Tuesday, December 8, 2009

Paul Collier's Wars, Guns, and Votes

Just finished Paul Collier's outstanding Wars, Guns, and Votes: Democracy in Dangerous Places, his follow-up to the development blockbuster The Bottom Billion. Once again, Collier has managed to summarize a line of quantitative macroeconomic research in a way that is lively and engaging for a general readership. Wars, Guns, and Votes is more limited in scope than the Bottom Billion, and I found it more convincing as a result (though I did like Bottom Billion as well). The focus is on the causes and consequences of political violence, and Collier uses both theory and empirical work to advance a number of provacative conclusions. Some highlights:

  • Elections are not enough to generate accountability and legitimacy for governments (something readers of the New York Times Letter to the Editor Page have known for over a decade).
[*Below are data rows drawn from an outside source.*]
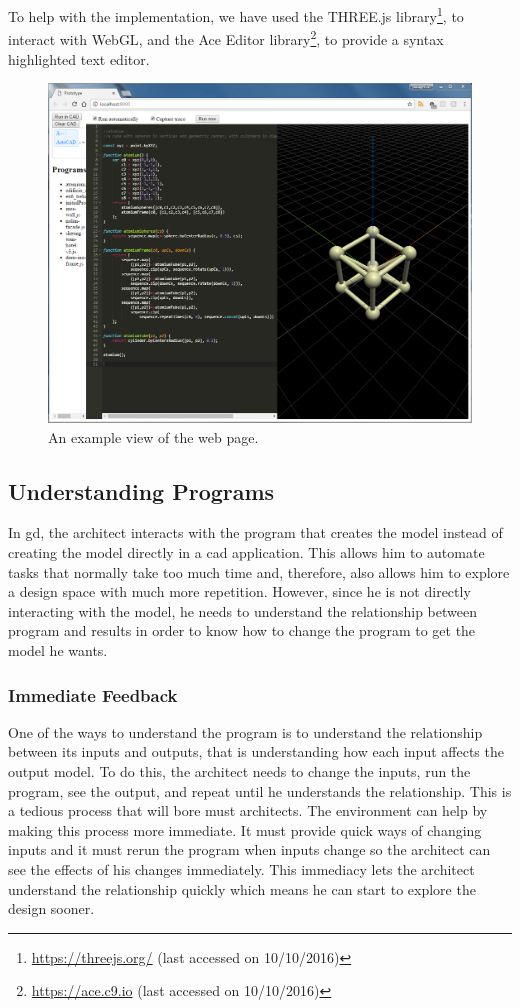 To help with the implementation, we have used the THREE.js library\footnote{\url{https://threejs.org/} (last accessed on 10/10/2016)}, to interact with WebGL\cite{marrin2011webgl}, and the Ace Editor library\footnote{\url{https://ace.c9.io} (last accessed on 10/10/2016)}, to provide a syntax highlighted text editor.


\begin{figure}
  \centering
  \includegraphics[width=12cm]{./images/webpage_view}
  \caption{An example view of the web page.}
  \label{fig:page:view}
\end{figure}


\subsection{Understanding Programs}
In \gls{gd}, the architect interacts with the program that creates the model instead of creating the model directly in a \gls{cad} application.
This allows him to automate tasks that normally take too much time and, therefore, also allows him to explore a design space with much more repetition.
However, since he is not directly interacting with the model, he needs to understand the relationship between program and results in order to know how to change the program to get the model he wants.


\subsubsection{Immediate Feedback}
\label{sec:immediate:feedback}
One of the ways to understand the program is to understand the relationship between its inputs and outputs, that is understanding how each input affects the output model.
To do this, the architect needs to change the inputs, run the program, see the output, and repeat until he understands the relationship.
This is a tedious process that will bore must architects.
The environment can help by making this process more immediate.
It must provide quick ways of changing inputs and it must rerun the program when inputs change so the architect can see the effects of his changes immediately.
This immediacy lets the architect understand the relationship quickly which means he can start to explore the design sooner.

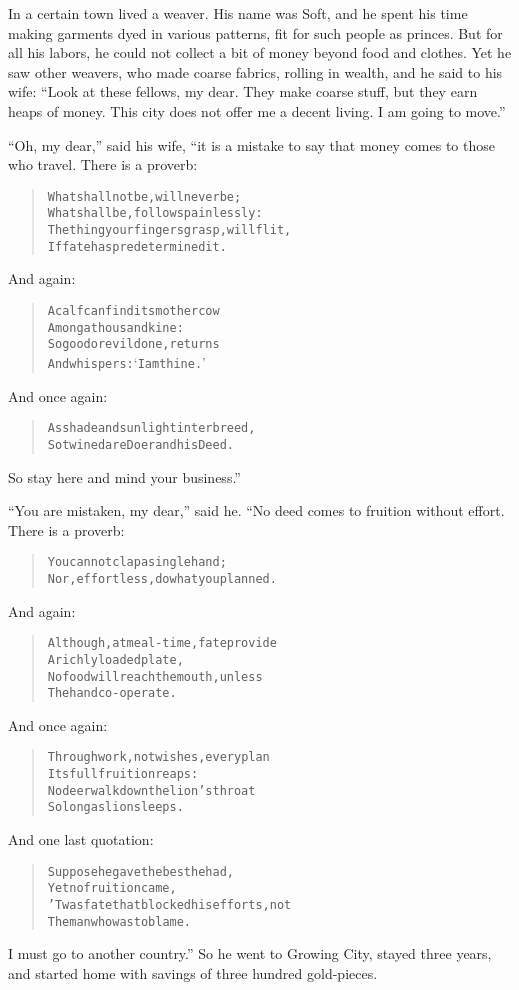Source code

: \documentclass[article, twoside, 14pt]{memoir}
\renewenvironment{verbatim}{%
\begin{quote}%
\vskip -10pt%
\begin{alltt}\normalfont\large}{\end{alltt}%
\end{quote}%
\vskip -10pt
} %
\begin{document}
In a certain town lived a weaver. His name was Soft, and he spent
his time making garments dyed in various patterns, fit for such
people as princes. But for all his labors, he could not collect a
bit of money beyond food and clothes. Yet he saw other weavers, who
made coarse fabrics, rolling in wealth, and he said to his wife:
``Look at these fellows, my dear. They make coarse stuff, but they earn heaps of money. This city does not offer me a decent living. I am going to move.''

``Oh, my dear,'' said his wife, “it is a mistake to say that money
comes to those who travel. There is a proverb:

\begin{verbatim}
What shall not be, will never be;
What shall be, follows painlessly:
The thing your fingers grasp, will flit,
If fate has predetermined it.
\end{verbatim}
And again:

\begin{verbatim}
A calf can find its mother cow
    Among a thousand kine:
So good or evil done, returns
    And whispers: ‘I am thine.’
\end{verbatim}
And once again:

\begin{verbatim}
As shade and sunlight interbreed,
So twined are Doer and his Deed.
\end{verbatim}
So stay here and mind your business.”

``You are mistaken, my dear,'' said he. “No deed comes to fruition
without effort. There is a proverb:

\begin{verbatim}
You cannot clap a single hand;
Nor, effortless, do what you planned.
\end{verbatim}
And again:

\begin{verbatim}
Although, at meal-time, fate provide
    A richly loaded plate,
No food will reach the mouth, unless
    The hand co-operate.
\end{verbatim}
And once again:

\begin{verbatim}
Through work, not wishes, every plan
    Its full fruition reaps:
No deer walk down the lion's throat
    So long as lion sleeps.
\end{verbatim}
And one last quotation:

\begin{verbatim}
Suppose he gave the best he had,
    Yet no fruition came,
'Twas fate that blocked his efforts, not
    The man who was to blame.
\end{verbatim}
I must go to another country.” So he went to Growing City, stayed
three years, and started home with savings of three hundred
gold-pieces.
\end{document}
But it's even worse than that- in very poor countries, holding elections appears to lead to worse policies and governance outcomes, and increase the risk of civil war.
  • About 12% of foreign aid ends up financing militaries, regardless of what the aid money is actually going towards. Governments of beneficiary countries simply spend less on whatever issues donors are involved in, and more on their militaries.
  • Most interesting is Collier's "feasibility hypothesis" of civil war. The idea is that the best way to understand civil war is to look at whether rebellion (as opposed to peaceful opposition) is a feasible means for the opposition to contest the ruling government's authority. He makes the case by showing that you can actually predict whether or not a country will have a civil war fairly well just by looking at the circumstances that make it feasible (access to resources that rebels can exploit, mountainous terrain that is more difficult to police, etc.) This is a bolder statement than it sounds, because it implies that preventing civil war is less a matter of understanding or fixing the underlying grievances, and more a matter of making it harder to pull off (more on this later).
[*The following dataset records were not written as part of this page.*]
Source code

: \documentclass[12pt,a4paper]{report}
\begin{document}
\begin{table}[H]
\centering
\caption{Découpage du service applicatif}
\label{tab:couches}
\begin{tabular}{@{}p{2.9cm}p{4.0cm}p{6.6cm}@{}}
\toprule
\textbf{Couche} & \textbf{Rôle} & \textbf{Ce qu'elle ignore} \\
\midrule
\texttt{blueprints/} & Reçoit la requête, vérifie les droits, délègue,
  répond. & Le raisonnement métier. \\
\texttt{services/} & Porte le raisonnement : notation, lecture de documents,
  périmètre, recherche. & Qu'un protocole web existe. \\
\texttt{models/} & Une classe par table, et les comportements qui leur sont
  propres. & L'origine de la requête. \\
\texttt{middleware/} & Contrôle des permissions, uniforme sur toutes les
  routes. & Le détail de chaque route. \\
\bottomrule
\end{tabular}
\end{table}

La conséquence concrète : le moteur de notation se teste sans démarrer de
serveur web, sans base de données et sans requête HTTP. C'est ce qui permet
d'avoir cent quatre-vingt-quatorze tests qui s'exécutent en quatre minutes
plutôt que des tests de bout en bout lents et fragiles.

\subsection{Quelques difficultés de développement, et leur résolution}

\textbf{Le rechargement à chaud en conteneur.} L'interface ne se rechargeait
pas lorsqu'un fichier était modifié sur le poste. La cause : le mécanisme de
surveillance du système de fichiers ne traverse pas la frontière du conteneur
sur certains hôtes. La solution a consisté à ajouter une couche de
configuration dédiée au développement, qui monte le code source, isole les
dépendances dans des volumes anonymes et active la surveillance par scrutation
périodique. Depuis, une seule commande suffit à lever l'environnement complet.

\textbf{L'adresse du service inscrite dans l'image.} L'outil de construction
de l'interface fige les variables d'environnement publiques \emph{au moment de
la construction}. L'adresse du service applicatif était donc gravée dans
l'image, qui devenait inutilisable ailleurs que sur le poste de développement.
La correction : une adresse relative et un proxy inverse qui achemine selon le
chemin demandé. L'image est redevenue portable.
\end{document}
Wars, Guns, and Votes is a fine illustration of how the methodology of economics- rational agent models and econometric analyses of data- can yield important insights when applied to other fields, such as political science. The book also illustrates the critical importance of contextual knowledge in this kind of thing. Collier's expertise in African politics is evident, and it is only in bringing this expertise to bear that the results of his economic analysis are convincing. Some have criticized Collier for "data mining," and undoubtedly some of the details of his findings will not bear further empirical scrutiny. However, what seperates Collier's work from other more egregious data mining exercises is that Collier's empirical findings are supported by both coherent theories and an extensive knowledge of context, and as a result his stories tend to tend ring true.